Keywords: cyanobacteria, Ceratium, Microcystis, codon.



The phytoplankton community forms a key component of primary production in reservoirs. Phytoplankton constitutes a diverse congregation of short-living organisms, which derive their nutrients from the water column of reservoirs. These features make this community the most direct and initial earliest indicator of the impacts of changing nutrient conditions in reservoir ecosystems. It also makes them particularly suitable for measuring the success of restoration measures following reductions in nutrient loads (Carvalho et al., 2012).

Functioning of aquatic ecosystems largely depends on phytoplankton morpho-functional diversity, as produced by the range of environmental pressures to which this group of organisms is adapted, which in turn allow them to cope with the environmental constraints (Hu et al., 2013). In particular, resource availability, water motion and temperature, largely contribute to set the specific composition of the phytoplankton assemblages, the shape and size of the organisms involved and their seasonal succession (Naselli-Flores et al., 2007; Naselli-Flores andBarone, 2011). For this reason, investigations on phytoplankton dynamics and structure are considered basic tools to understand the ecology of aquatic ecosystems (Hu et al., 2013).

The identification of organisms at the species level is a time consuming activity which involves high costs in terms of time and expertise (Hu et al., 2013), and because of that taxonomic classifications are very impractical.

There was a need to create a system of classification which has practical application, which replaces long taxonomic lists (Padisák et al., 2009) and makes easier both the interpretation of ecological patterns and the comparison among different freshwater ecosystems (Hu et al., 2013).

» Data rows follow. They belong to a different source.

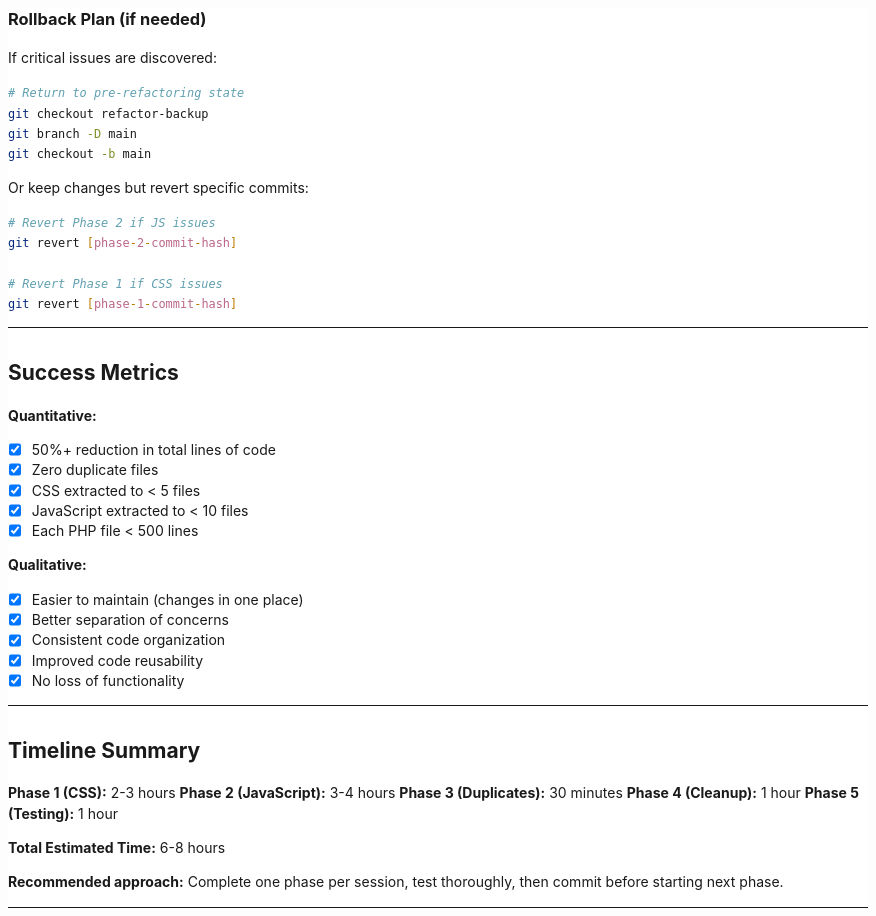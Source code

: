 ### Rollback Plan (if needed)

If critical issues are discovered:
```bash
# Return to pre-refactoring state
git checkout refactor-backup
git branch -D main
git checkout -b main
```

Or keep changes but revert specific commits:
```bash
# Revert Phase 2 if JS issues
git revert [phase-2-commit-hash]

# Revert Phase 1 if CSS issues
git revert [phase-1-commit-hash]
```

---

## Success Metrics

**Quantitative:**
- [x] 50%+ reduction in total lines of code
- [x] Zero duplicate files
- [x] CSS extracted to < 5 files
- [x] JavaScript extracted to < 10 files
- [x] Each PHP file < 500 lines

**Qualitative:**
- [x] Easier to maintain (changes in one place)
- [x] Better separation of concerns
- [x] Consistent code organization
- [x] Improved code reusability
- [x] No loss of functionality

---

## Timeline Summary

**Phase 1 (CSS):** 2-3 hours
**Phase 2 (JavaScript):** 3-4 hours
**Phase 3 (Duplicates):** 30 minutes
**Phase 4 (Cleanup):** 1 hour
**Phase 5 (Testing):** 1 hour

**Total Estimated Time:** 6-8 hours

**Recommended approach:** Complete one phase per session, test thoroughly, then commit before starting next phase.

---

The use of ecological classification systems is becoming more and more widely used in analysis of phytoplankton. One of the first formal attempts to define a system of classification based on the functional properties of the phytoplankton was proposed by Reynolds (1980, 1984). Utilizing long series of phytoplankton observations from a group of lakes in Northwest England, he distinguished 14 associations, with each comprising species that coexist and increase or decrease in numbers simultaneously. The species of a particular association share common ecological attributes so that they may potentially dominate or co-dominate (SalmasoandPadisák, 2007). Successively, this functional system of classification was refined and expanded (Reynolds, 1997; Padisák and Reynolds, 1998; Reynolds et al., 2002; Padisák et al., 2003, 2006, 2009). Such classification is of practical use for generalizations across species and represent necessary tool for scientific communication and water-body analysis (Körner, 1993).

The changes in abundance and composition experienced by phytoplankton communities in lakes and reservoirs occur in response to variations in the physical (light, climate or energy) and the chemical (nutrient availability or resources) constraints for algal growth (Hoyer et al., 2009).

The aim of this study is to see can classification based on functional groups replace the traditional taxonomical classification of phytoplankton community? So, we observed traditional taxonomical classification as well as classification based on functional groups.